Speaker:        Dr. Lin Yang
                Princeton University

Title:          "Learn Policy Optimally via Efficiently Utilizing Data"

Date:           Tuesday, 12 March 2019

Time:           4:00pm - 5:00pm

Venue:          Room 4582 (via lift 27/28), HKUST

Abstract:

Recent years have witnessed increasing empirical successes in
reinforcement learning. Nevertheless, it is an irony that many theoretical
problems in this field are not well understood even in the most basic
setting. For instance, the optimal sample and time complexities of policy
learning in finite-state Markov decision process still remain unclear.
Given a state-transition sampler, we develop a novel algorithm that learns
an approximate-optimal policy in near-optimal time and using a minimal
number of samples. The algorithm makes updates by processing samples in a
"streaming" fashion, which requires small memory and naturally adapts to
large-scale data. Our result resolves the long-standing open problem on
the sample complexity of Markov decision process and provides new insights
on how to use data efficiently in learning and optimization.

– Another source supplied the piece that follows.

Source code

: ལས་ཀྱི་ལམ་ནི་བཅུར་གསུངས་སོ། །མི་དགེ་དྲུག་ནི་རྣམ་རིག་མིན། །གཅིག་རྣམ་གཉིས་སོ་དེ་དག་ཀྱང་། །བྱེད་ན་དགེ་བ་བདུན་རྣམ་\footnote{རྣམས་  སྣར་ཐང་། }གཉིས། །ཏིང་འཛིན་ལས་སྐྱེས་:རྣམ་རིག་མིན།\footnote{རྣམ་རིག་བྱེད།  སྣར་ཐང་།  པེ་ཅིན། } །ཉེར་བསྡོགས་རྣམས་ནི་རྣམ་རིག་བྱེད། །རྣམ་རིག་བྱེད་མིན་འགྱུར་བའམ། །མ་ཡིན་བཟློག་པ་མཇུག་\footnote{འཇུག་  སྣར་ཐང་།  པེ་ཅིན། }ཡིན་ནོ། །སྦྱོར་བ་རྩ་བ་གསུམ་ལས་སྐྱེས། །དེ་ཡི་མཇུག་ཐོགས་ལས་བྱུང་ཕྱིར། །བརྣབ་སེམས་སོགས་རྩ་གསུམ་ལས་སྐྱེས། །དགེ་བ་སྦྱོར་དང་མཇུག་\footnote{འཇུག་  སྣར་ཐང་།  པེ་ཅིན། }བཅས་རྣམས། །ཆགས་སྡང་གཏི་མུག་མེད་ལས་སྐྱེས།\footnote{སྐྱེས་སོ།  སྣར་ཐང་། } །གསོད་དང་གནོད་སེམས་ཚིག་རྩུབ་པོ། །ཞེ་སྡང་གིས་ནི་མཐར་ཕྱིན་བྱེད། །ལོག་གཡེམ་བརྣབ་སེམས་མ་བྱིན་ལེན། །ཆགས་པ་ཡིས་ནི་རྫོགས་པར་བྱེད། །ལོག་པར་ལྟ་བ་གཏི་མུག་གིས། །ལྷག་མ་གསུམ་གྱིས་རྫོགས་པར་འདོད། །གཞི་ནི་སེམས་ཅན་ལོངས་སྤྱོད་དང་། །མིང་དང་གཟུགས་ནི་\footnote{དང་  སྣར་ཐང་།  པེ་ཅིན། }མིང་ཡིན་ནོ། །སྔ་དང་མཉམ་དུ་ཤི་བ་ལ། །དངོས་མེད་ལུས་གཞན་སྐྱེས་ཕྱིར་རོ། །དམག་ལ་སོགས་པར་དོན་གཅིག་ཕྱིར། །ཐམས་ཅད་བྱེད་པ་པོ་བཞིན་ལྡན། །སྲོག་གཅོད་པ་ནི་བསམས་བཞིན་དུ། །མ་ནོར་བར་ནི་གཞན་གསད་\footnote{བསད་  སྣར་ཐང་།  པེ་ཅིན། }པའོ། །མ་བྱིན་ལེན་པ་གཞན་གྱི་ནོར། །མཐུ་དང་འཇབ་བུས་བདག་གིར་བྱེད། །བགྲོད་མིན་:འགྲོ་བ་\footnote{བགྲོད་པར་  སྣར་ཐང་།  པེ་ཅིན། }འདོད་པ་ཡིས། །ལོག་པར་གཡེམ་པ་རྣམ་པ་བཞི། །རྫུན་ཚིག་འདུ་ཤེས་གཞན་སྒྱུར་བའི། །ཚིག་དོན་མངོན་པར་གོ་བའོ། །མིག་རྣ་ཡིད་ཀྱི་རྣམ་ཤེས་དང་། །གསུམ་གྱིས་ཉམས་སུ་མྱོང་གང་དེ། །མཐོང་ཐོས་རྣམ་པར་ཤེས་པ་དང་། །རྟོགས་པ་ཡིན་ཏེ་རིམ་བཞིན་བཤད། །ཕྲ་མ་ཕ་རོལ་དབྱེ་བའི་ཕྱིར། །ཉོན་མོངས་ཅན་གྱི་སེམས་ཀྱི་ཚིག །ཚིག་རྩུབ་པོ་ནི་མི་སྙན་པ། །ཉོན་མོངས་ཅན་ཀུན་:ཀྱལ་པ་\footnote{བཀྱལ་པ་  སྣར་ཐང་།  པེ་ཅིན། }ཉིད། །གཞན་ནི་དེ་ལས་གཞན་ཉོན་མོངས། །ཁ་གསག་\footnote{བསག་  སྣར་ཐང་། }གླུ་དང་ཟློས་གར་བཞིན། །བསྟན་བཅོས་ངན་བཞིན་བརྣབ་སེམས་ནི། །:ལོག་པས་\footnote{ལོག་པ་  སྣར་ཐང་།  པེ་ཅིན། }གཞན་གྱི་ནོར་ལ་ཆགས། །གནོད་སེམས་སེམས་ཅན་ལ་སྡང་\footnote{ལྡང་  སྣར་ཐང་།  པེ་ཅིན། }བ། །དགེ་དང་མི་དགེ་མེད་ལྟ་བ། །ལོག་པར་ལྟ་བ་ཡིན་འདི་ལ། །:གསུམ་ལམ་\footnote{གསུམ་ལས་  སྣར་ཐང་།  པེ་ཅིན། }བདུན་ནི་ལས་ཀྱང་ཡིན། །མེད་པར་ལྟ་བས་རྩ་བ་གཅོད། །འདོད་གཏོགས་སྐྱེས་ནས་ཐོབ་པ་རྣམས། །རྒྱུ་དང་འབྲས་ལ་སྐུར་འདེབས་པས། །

The algorithm and analysis can be extended to solve two-person stochastic
games and feature-based Markov decision problems while achieving
near-optimal sample complexity. We further illustrate several other
examples of learning and optimization over streaming data, with
applications in accelerating Astrophysical discoveries and improving
network securities


******************
Biography:

Lin Yang is currently a postdoctoral researcher at Princeton University
working with Prof. Mengdi Wang. He obtained two Ph.D. degrees
simultaneously in Computer Science and in Physics & Astronomy from Johns
Hopkins University in 2017. Prior to that, he obtained a bachelor's degree
from Tsinghua University. His research focuses on developing fast
algorithms for large-scale optimization and machine learning. This
includes reinforcement learning and streaming methods for optimization and
function approximations. His algorithms have been applied to real-world
applications including accelerating astrophysical discoveries and
improving network security. He has published numerous papers in top
Computer Science conferences including NeurIPS, ICML, STOC, and PODS. At
Johns Hopkins, he was a recipient of the Dean Robert H. Roy Fellowship.